Однако вернемся в курзал.

Я взял стул и сел перед канатом у столика Чигорина. На его картоне значилось: «Tchigorine—St.-Potersbourg».

— Ну-ка. «Tchigorine», не выдай.

Но уже первые полчаса показали мне, что Чигорин не тот. Игра вялая, робкая, нет прежнего блеска, фантазии, тонкого предвидения… Чигорин, знаменитый своими атаками — все уклонялся, все что-то подготовлял.

Его поза была неизменна; сложенные руки упирались в столь, одна нога беспрерывно дрожит, дрожь передается склоненной голове, и голова дрожит, дрожит в течение четырех часов под-ряд до перерыва и все последующие четыре часа до вечера.

Чигорин не курил и во время игры никогда ничего не пил. Было время, когда он выпивал помногу, трудно пьянея, но это время уже давно миновало.
Чигорин терпеть не мог, чтобы во время игры, когда он, бывало, привстанет, его спрашивали:

— Ну что, как?..

— Да ничего, — буркнет в ответь с кислым лицом и отойдет, приглядываясь к доскам соседей.

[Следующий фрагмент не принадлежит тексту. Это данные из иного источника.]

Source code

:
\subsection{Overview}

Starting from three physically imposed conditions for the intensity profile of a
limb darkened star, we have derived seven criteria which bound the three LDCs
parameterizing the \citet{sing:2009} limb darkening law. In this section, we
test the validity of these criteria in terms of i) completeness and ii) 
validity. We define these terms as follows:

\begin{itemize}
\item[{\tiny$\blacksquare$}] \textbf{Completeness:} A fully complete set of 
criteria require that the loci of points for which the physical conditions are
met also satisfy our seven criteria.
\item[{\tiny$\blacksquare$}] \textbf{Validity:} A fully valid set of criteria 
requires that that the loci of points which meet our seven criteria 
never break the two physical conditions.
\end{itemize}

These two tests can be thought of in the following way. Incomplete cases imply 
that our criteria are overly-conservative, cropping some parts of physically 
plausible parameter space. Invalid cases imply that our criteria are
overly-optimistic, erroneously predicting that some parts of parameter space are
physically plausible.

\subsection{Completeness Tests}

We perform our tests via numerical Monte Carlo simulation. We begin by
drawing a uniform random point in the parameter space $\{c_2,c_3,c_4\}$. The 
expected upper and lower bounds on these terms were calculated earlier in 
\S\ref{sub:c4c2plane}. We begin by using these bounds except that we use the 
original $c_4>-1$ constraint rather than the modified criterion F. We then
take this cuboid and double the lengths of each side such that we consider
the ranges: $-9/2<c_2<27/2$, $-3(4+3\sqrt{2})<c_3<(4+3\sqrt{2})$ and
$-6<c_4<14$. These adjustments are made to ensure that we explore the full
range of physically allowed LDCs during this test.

Я тогда еще не знал, что у него подготовлялась подагра и появился сахар… Мне пришло в голову встряхнуть его, сдвинуть, так сказать. с мертвой точки, и, выждав удобную минуту, я шепнул:

— Михаил Иванович, давайте дернем шампанского?..

Он махнул рукой.

— Не стану.

— По бокальчику…

— Ну его!.. — И отошел.

Сколько я заметил впоследствии, никто из игроков во время игры ничего не пил. Содовая вода, кофе. Даже пиво, столь излюбленное немцами, никогда нс появлялось за турнирным столом.

Старались жить гигиенично, ложились рано. Яновский жил в Бланкенберге и каждое утро в 6 часов купался в море, затем, легко позавтракав, приходил в Остенде пешком, бодрый и свежий.

Звонок. Перерыв. Инспектор обошел столики, запечатывая в конверты партии, отмеченные игроками на бумаге.

Чигорин взял свою мягкую черную шляпу и вышел за канат.

— Пойдем завтракать. Вы с нами?

— Разумеется. У вас, кажется, недурно, Михаил Иванович, лишняя пешка…

— Все равно проиграю… — Он махнул рукой, точно я тронул больное место, потом неожиданно повернулся с добродушной улыбкой.

— Уж коли не везет, так хоть с фигурой лишней промажу…

Михаил Иванович шел своей быстрой походкой, опираясь на зонтик, не глядя по сторонам.

Нагнали Алапина с Шлехтером и Мароци. Сутулясь, мелкими шажками переставляя ноги, в белом кепи на седой голове с излишне черными, короткими усами, с цветным платочком в наружном кармане пиджачка — совсем «марсельский житель»,— Алапин, приветствовал меня с появлением в Остенде.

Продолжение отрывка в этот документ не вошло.